According to this plan, the parent company SBIC and 7 subsidiaries (Shipbuilding LLCs: Ha Long, Pha Rung, Bach Dang, Thinh Long, Cam Ranh; Saigon Shipbuilding Industry LLC; Saigon Shipbuilding and Maritime Industry LLC) are required to urgently review and complete documents and procedures according to legal regulations to submit a request to open bankruptcy proceedings.
Expected implementation time from Q1/2024.
Regarding Song Cam Shipbuilding Joint Stock Company, the Government requests the recovery of the capital contribution of the parent company - SBIC, Bach Dang Shipbuilding One Member LLC at Song Cam Shipbuilding Joint Stock Company during the bankruptcy process of the parent company - SBIC, Bach Dang Shipbuilding One Member LLC according to the procedures of the Bankruptcy Law, legal regulations on the transfer of state capital and other relevant legal regulations.

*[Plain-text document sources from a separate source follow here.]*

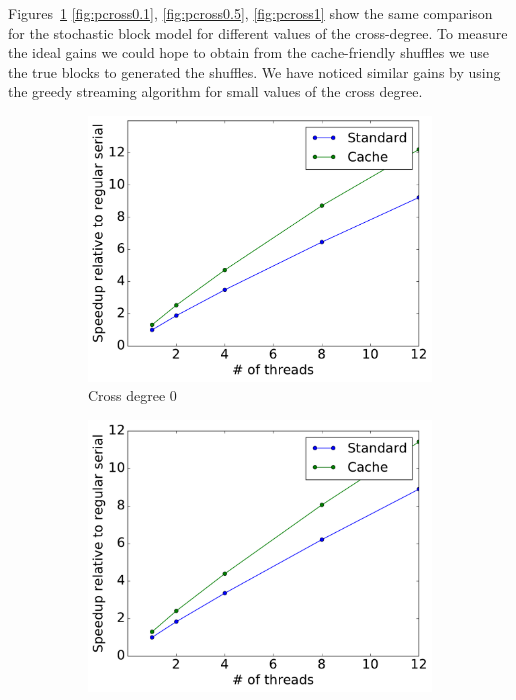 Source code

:\documentclass[times,11pt]{article}
\numberwithin{equation}{section}		%
\numberwithin{figure}{section}			%
\numberwithin{table}{section}				%
\begin{document}
Figures~\ref{fig:pcross0} \ref{fig:pcross0.1}, \ref{fig:pcross0.5}, \ref{fig:pcross1} show the same comparison for the stochastic block model for different values of the cross-degree. To measure the ideal gains we could hope to obtain from the 
cache-friendly shuffles we use the true blocks to generated the shuffles. We have noticed similar gains by using the greedy streaming algorithm for small values of the cross degree. 

\begin{figure}[h!]
\centering
    \begin{subfigure}[b]{0.49\columnwidth}
	\centerline{\includegraphics[width = 0.85\columnwidth, trim={0 0.1cm  0 0}, clip]{report_LS_speedup_blockmodel_pcross=0.pdf}}
      \caption{\scriptsize Cross degree 0}
      \label{fig:pcross0}
    \end{subfigure}
   \begin{subfigure}[b]{0.49\columnwidth}
      	\centerline{\includegraphics[width = 0.85\columnwidth, trim={0 0.1cm  0 0}, clip]{report_LS_speedup_blockmodel_pcross=01.pdf}}

\end{subfigure}
\end{figure}
\end{document}
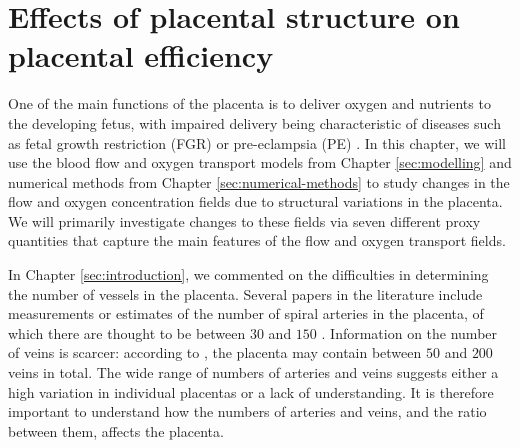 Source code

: \chapter{Effects of placental structure on placental efficiency} \label{sec:nutrient-uptake}
    
    One of the main functions of the placenta is to deliver oxygen and nutrients to the developing fetus, with impaired delivery being characteristic of diseases such as fetal growth restriction (FGR) or pre-eclampsia (PE) \cite{jensenBloodFlowTransport2019,burtonRheologicalPhysiologicalConsequences2009,burtonPathophysiologyPlacentalderivedFetal2018,dellschaftHaemodynamicsHumanPlacenta2020,serovOptimalVilliDensity2015}. In this chapter, we will use the blood flow and oxygen transport models from Chapter \ref{sec:modelling} and numerical methods from Chapter \ref{sec:numerical-methods} to study changes in the flow and oxygen concentration fields due to structural variations in the placenta. We will primarily investigate changes to these fields via seven different proxy quantities that capture the main features of the flow and oxygen transport fields.
    
    In Chapter \ref{sec:introduction}, we commented on the difficulties in determining the number of vessels in the placenta. Several papers in the literature include measurements or estimates of the number of spiral arteries in the placenta, of which there are thought to be between $30$ and $150$ \cite{benirschkePathologyHumanPlacenta2012,chernyavskyMathematicalModelIntervillous2010,kaufmannPlacentalVascularizationBlood1988}. Information on the number of veins is scarcer: according to \citeauthor{chernyavskyMathematicalModelIntervillous2010} \cite{chernyavskyMathematicalModelIntervillous2010}, the placenta may contain between $50$ and $200$ veins in total. The wide range of numbers of arteries and veins suggests either a high variation in individual placentas or a lack of understanding. It is therefore important to understand how the numbers of arteries and veins, and the ratio between them, affects the placenta.
    
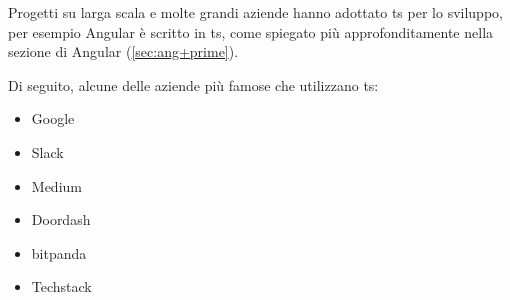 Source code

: Progetti su larga scala e molte grandi aziende hanno adottato \acrlong{ts} per lo sviluppo, per esempio Angular è scritto in \acrlong{ts}, come spiegato più approfonditamente nella sezione di Angular (\ref{sec:ang+prime}).

Di seguito, alcune delle aziende più famose che utilizzano \acrlong{ts}:
\begin{itemize}
    \item Google
    \item Slack
    \item Medium
    \item Doordash
    \item bitpanda
    \item Techstack
\end{itemize}


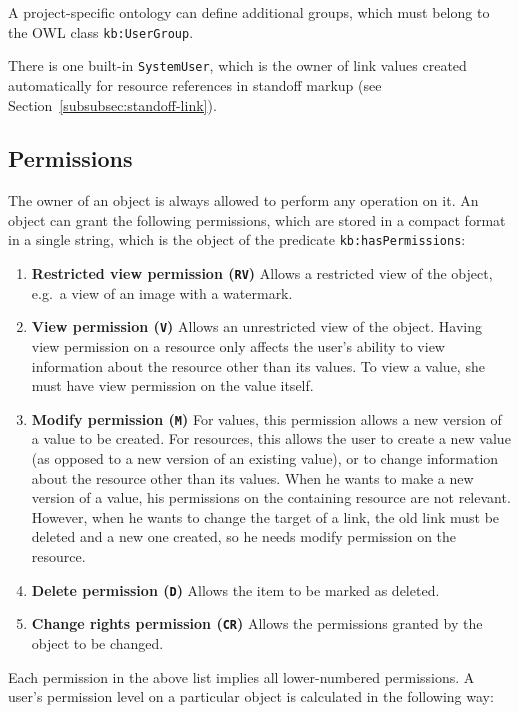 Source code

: \documentclass[12pt, a4paper]{article}
\begin{document}
A project-specific ontology can define additional groups, which must belong to the OWL class \texttt{kb:UserGroup}.

There is one built-in \texttt{SystemUser}, which is the owner of link values created automatically for resource references in standoff markup (see Section~\ref{subsubsec:standoff-link}).

\subsection{Permissions}

The owner of an object is always allowed to perform any operation on it. An object can grant the following permissions, which are stored in a compact format in a single string, which is the object of the predicate 
\texttt{kb:hasPermissions}:

\begin{enumerate}
	\item \textbf{Restricted view permission (\texttt{RV})} Allows a restricted view of the object, e.g.\ a view of an image with a watermark.
	\item \textbf{View permission (\texttt{V})} Allows an unrestricted view of the object. Having view permission on a resource only affects the user's ability to view information about the resource other than its values. To view a value, she must have view permission on the value itself.
	\item \textbf{Modify permission (\texttt{M})} For values, this permission allows a new version of a value to be created. For resources, this allows the user to create a new value (as opposed to a new version of an existing value), or to change information about the resource other than its values. When he wants to make a new version of a value, his permissions on the containing resource are not relevant. However, when he wants to change the target of a link, the old link must be deleted and a new one created, so he needs modify permission on the resource.
	\item \textbf{Delete permission (\texttt{D})} Allows the item to be marked as deleted.
	\item \textbf{Change rights permission (\texttt{CR})} Allows the permissions granted by the object to be changed.
\end{enumerate}

Each permission in the above list implies all lower-numbered permissions. A user's permission level on a particular object is calculated in the following way:
\end{document}
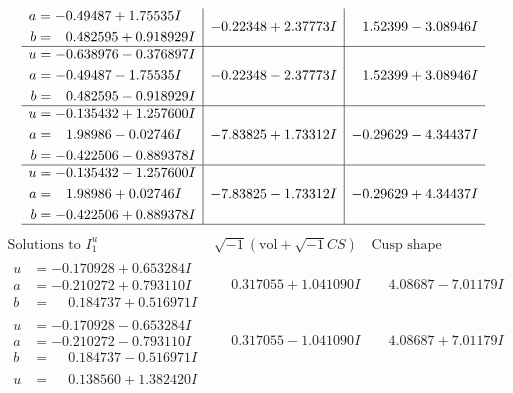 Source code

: \documentclass[1p]{elsarticle_modified}
\theoremstyle{definition}
\newcommand{\I}{\sqrt{-1}}
\begin{document}
$$\begin{array}{c|c|c}
\begin{aligned}
a &= -0.49487 + 1.75535 I \\
b &= \phantom{-}0.482595 + 0.918929 I\end{aligned}
 & -0.22348 + 2.37773 I & \phantom{-}1.52399 - 3.08946 I \\ \hline\begin{aligned}
u &= -0.638976 - 0.376897 I \\
a &= -0.49487 - 1.75535 I \\
b &= \phantom{-}0.482595 - 0.918929 I\end{aligned}
 & -0.22348 - 2.37773 I & \phantom{-}1.52399 + 3.08946 I \\ \hline\begin{aligned}
u &= -0.135432 + 1.257600 I \\
a &= \phantom{-}1.98986 - 0.02746 I \\
b &= -0.422506 - 0.889378 I\end{aligned}
 & -7.83825 + 1.73312 I & -0.29629 - 4.34437 I \\ \hline\begin{aligned}
u &= -0.135432 - 1.257600 I \\
a &= \phantom{-}1.98986 + 0.02746 I \\
b &= -0.422506 + 0.889378 I\end{aligned}
 & -7.83825 - 1.73312 I & -0.29629 + 4.34437 I\\
 \hline 
 \end{array}$$\newpage$$\begin{array}{c|c|c}  
\text{Solutions to }I^u_{1}& \I (\text{vol} + \sqrt{-1}CS) & \text{Cusp shape}\\
 \hline 
\begin{aligned}
u &= -0.170928 + 0.653284 I \\
a &= -0.210272 + 0.793110 I \\
b &= \phantom{-}0.184737 + 0.516971 I\end{aligned}
 & \phantom{-}0.317055 + 1.041090 I & \phantom{-}4.08687 - 7.01179 I \\ \hline\begin{aligned}
u &= -0.170928 - 0.653284 I \\
a &= -0.210272 - 0.793110 I \\
b &= \phantom{-}0.184737 - 0.516971 I\end{aligned}
 & \phantom{-}0.317055 - 1.041090 I & \phantom{-}4.08687 + 7.01179 I \\ \hline\begin{aligned}
u &= \phantom{-}0.138560 + 1.382420 I \\

\end{aligned}
\end{array}$$
\end{document}
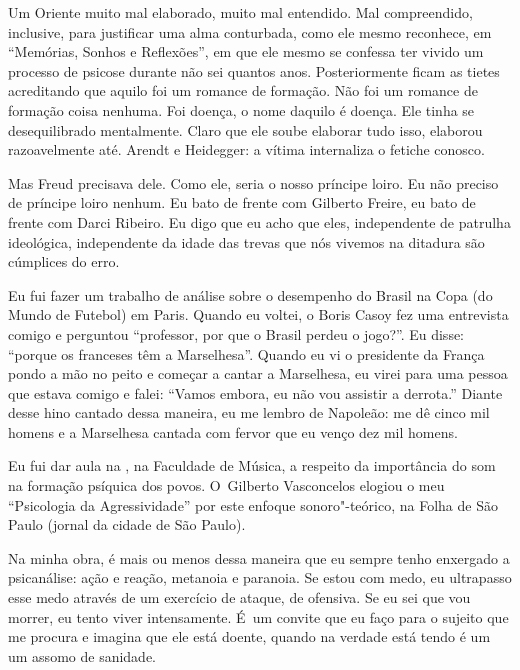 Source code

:  

Um Oriente muito mal elaborado, muito mal entendido. Mal compreendido,
inclusive, para justificar uma alma conturbada, como ele mesmo
reconhece, em ``Memórias, Sonhos e Reflexões'', em que ele mesmo se
confessa ter vivido um processo de psicose durante não sei quantos anos.
Posteriormente ficam as tietes acreditando que aquilo foi um romance de
formação. Não foi um romance de formação coisa nenhuma. Foi doença, o
nome daquilo é doença. Ele tinha se desequilibrado mentalmente. Claro
que ele soube elaborar tudo isso, elaborou razoavelmente até. Arendt e
Heidegger: a vítima internaliza o fetiche conosco.

 

Mas Freud precisava dele. Como ele, seria o nosso príncipe loiro. Eu não
preciso de príncipe loiro nenhum. Eu bato de frente com Gilberto Freire,
eu bato de frente com Darci Ribeiro. Eu digo que eu acho 
que eles, independente de patrulha
ideológica, independente da idade das trevas que nós vivemos na ditadura
são cúmplices do erro.

 

Eu fui fazer um trabalho de análise sobre o desempenho do Brasil na Copa
(do Mundo de Futebol) em Paris. Quando eu voltei, o Boris Casoy fez uma
entrevista comigo e perguntou ``professor, por que o Brasil perdeu o
jogo?''. Eu disse: ``porque os franceses têm a Marselhesa''. Quando eu vi
o presidente da França pondo a mão no peito e começar a cantar a
Marselhesa, eu virei para uma pessoa que estava comigo e falei: ``Vamos
embora, eu não vou assistir a derrota.'' Diante desse hino cantado dessa
maneira, eu me lembro de Napoleão: me dê cinco mil homens e a
Marselhesa cantada com fervor que eu venço dez mil homens.

 

Eu fui dar aula na , na Faculdade de Música, a respeito da importância
do som na formação psíquica dos povos. O~Gilberto Vasconcelos elogiou o
meu ``Psicologia da Agressividade'' por este enfoque sonoro"-teórico, na
Folha de São Paulo (jornal da cidade de São Paulo).

 

Na minha obra, é mais ou menos dessa maneira que eu sempre tenho
enxergado a psicanálise: ação e reação, metanoia e paranoia. Se estou
com medo, eu ultrapasso esse medo através de um exercício de ataque, de
ofensiva. Se eu sei que vou morrer, eu tento viver intensamente. É~um
convite que eu faço para o sujeito que me procura e imagina que ele está
doente, quando na verdade está tendo é um um assomo de sanidade.

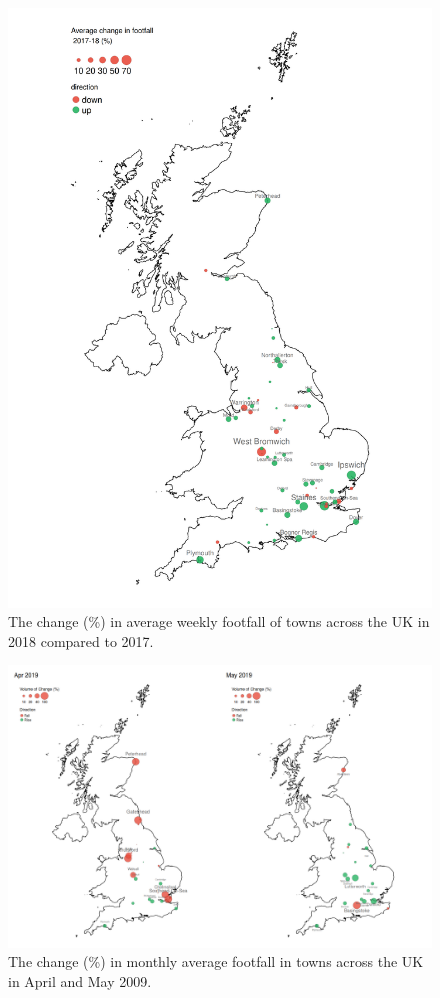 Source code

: \cleartoleftpage
\begin{figure}
  \forceversofloat
  \includegraphics[trim={0 0 0 0},clip]{images/applications-cities-rank.png}
  \caption{The change (\%) in average weekly footfall of towns across the UK in 2018 compared to 2017.}
  \label{figure:applications:cities:change}
\end{figure}

\begin{figure}
  \forcerectofloat
  \includegraphics[trim={0 12 0 0},clip]{images/applications-city-indices.png}
  \caption{The change (\%) in monthly average footfall in towns across the UK in April and May 2009.}
  \label{figure:applications:cities:month}
\end{figure}

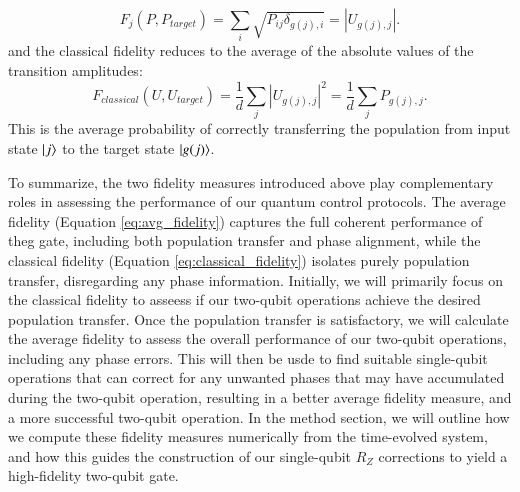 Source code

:\documentclass{subfiles}
\begin{document}
\begin{itemize}
    \begin{equation*}
        F_j(P, P_{target}) = \sum_i \sqrt{P_{ij} \delta_{g(j),i}} = |U_{g(j), j}|.
    \end{equation*}
    and the classical fidelity reduces to the average of the absolute values of the transition amplitudes:
    \begin{equation}
        F_{classical}(U, U_{target}) = \frac{1}{d}\sum_j |U_{g(j), j}|^2 = \frac{1}{d}\sum_j P_{g(j), j}\label{eq:classical_fidelity_deterministic}.
    \end{equation}
    This is the average probability of correctly transferring the population from input state $\ket{j}$ to the target state $\ket{g(j)}$. 
\end{itemize}
To summarize, the two fidelity measures introduced above play complementary roles in assessing the performance of our quantum control protocols. The average fidelity (Equation \eqref{eq:avg_fidelity}) captures the full coherent performance of theg gate, including both population transfer and phase alignment, while the classical fidelity (Equation \eqref{eq:classical_fidelity}) isolates purely population transfer, disregarding any phase information. Initially, we will primarily focus on the classical fidelity to asseess if our two-qubit operations achieve the desired population transfer. Once the population transfer is satisfactory, we will calculate the average fidelity to assess the overall performance of our two-qubit operations, including any phase errors. This will then be usde to find suitable single-qubit operations that can correct for any unwanted phases that may have accumulated during the two-qubit operation, resulting in a better average fidelity measure, and a more successful two-qubit operation. In the method section, we will outline how we compute these fidelity measures numerically from the time-evolved system, and how this guides the construction of our single-qubit $R_Z$ corrections to yield a high-fidelity two-qubit gate.
\end{document}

The implementation time will be based on the approved handling plan, in line with the bankruptcy roadmap of SBIC parent company and Bach Dang Shipbuilding One Member Co., Ltd., expected to be implemented from the second quarter of 2024.
For enterprises under the former Vinashin structure that were not retained in the SBIC structure but have not completed the restructuring process, the Government requires the parties to continue handling to recover assets.
The Government's plan requires agencies and units to closely coordinate with the National Assembly, the Supreme People's Court, and the Supreme People's Procuracy to strive to completely handle SBIC.
"Maximum recovery of capital and assets, minimum use of state budget, in case state budget must be used, comply with legal regulations; minimize loss of money and assets of the State, related organizations and individuals as well as the shipbuilding and repair industry", the Government requested.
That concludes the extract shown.